__Exercise requirements__: Word for word, restate the lines from the top of the records below through the line with "<<<<<<< Updated upstream", both included, with no pictures in the result.

Stored data entries

------------------------------------------------------------------------

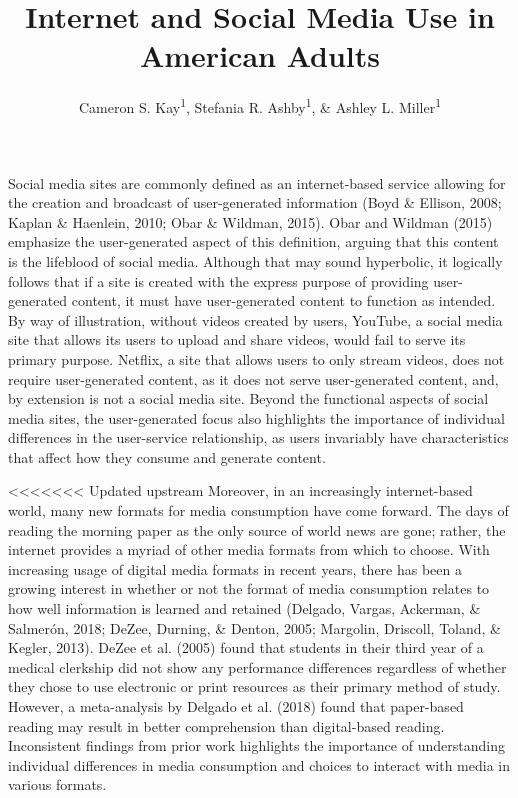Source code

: \documentclass[man, fleqn, noextraspace]{apa6}
\title{Internet and Social Media Use in American Adults}
\author{Cameron S. Kay\textsuperscript{1}, Stefania R. Ashby\textsuperscript{1},
\& Ashley L. Miller\textsuperscript{1}}
\date{}
\affiliation{
\vspace{0.5cm}
\textsuperscript{1} University of Oregon}
\theoremstyle{definition}
\theoremstyle{definition}
\theoremstyle{definition}
\theoremstyle{remark}
\begin{document}
\maketitle

Social media sites are commonly defined as an internet-based service
allowing for the creation and broadcast of user-generated information
(Boyd \& Ellison, 2008; Kaplan \& Haenlein, 2010; Obar \& Wildman,
2015). Obar and Wildman (2015) emphasize the user-generated aspect of
this definition, arguing that this content is the lifeblood of social
media. Although that may sound hyperbolic, it logically follows that if
a site is created with the express purpose of providing user-generated
content, it must have user-generated content to function as intended. By
way of illustration, without videos created by users, YouTube, a social
media site that allows its users to upload and share videos, would fail
to serve its primary purpose. Netflix, a site that allows users to only
stream videos, does not require user-generated content, as it does not
serve user-generated content, and, by extension is not a social media
site. Beyond the functional aspects of social media sites, the
user-generated focus also highlights the importance of individual
differences in the user-service relationship, as users invariably have
characteristics that affect how they consume and generate content.

<<<<<<< Updated upstream
Moreover, in an increasingly internet-based world, many new formats for
media consumption have come forward. The days of reading the morning
paper as the only source of world news are gone; rather, the internet
provides a myriad of other media formats from which to choose. With
increasing usage of digital media formats in recent years, there has
been a growing interest in whether or not the format of media
consumption relates to how well information is learned and retained
(Delgado, Vargas, Ackerman, \& Salmerón, 2018; DeZee, Durning, \&
Denton, 2005; Margolin, Driscoll, Toland, \& Kegler, 2013). DeZee et al.
(2005) found that students in their third year of a medical clerkship
did not show any performance differences regardless of whether they
chose to use electronic or print resources as their primary method of
study. However, a meta-analysis by Delgado et al. (2018) found that
paper-based reading may result in better comprehension than
digital-based reading. Inconsistent findings from prior work highlights
the importance of understanding individual differences in media
consumption and choices to interact with media in various formats.
\end{document}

------------------------------------------------------------------------

__Solution__:
Source code

: \documentclass[man, fleqn, noextraspace]{apa6}
\title{Internet and Social Media Use in American Adults}
\author{Cameron S. Kay\textsuperscript{1}, Stefania R. Ashby\textsuperscript{1},
\& Ashley L. Miller\textsuperscript{1}}
\date{}
\affiliation{
\vspace{0.5cm}
\textsuperscript{1} University of Oregon}
\theoremstyle{definition}
\theoremstyle{definition}
\theoremstyle{definition}
\theoremstyle{remark}
\begin{document}
\maketitle

Social media sites are commonly defined as an internet-based service
allowing for the creation and broadcast of user-generated information
(Boyd \& Ellison, 2008; Kaplan \& Haenlein, 2010; Obar \& Wildman,
2015). Obar and Wildman (2015) emphasize the user-generated aspect of
this definition, arguing that this content is the lifeblood of social
media. Although that may sound hyperbolic, it logically follows that if
a site is created with the express purpose of providing user-generated
content, it must have user-generated content to function as intended. By
way of illustration, without videos created by users, YouTube, a social
media site that allows its users to upload and share videos, would fail
to serve its primary purpose. Netflix, a site that allows users to only
stream videos, does not require user-generated content, as it does not
serve user-generated content, and, by extension is not a social media
site. Beyond the functional aspects of social media sites, the
user-generated focus also highlights the importance of individual
differences in the user-service relationship, as users invariably have
characteristics that affect how they consume and generate content.

<<<<<<< Updated upstream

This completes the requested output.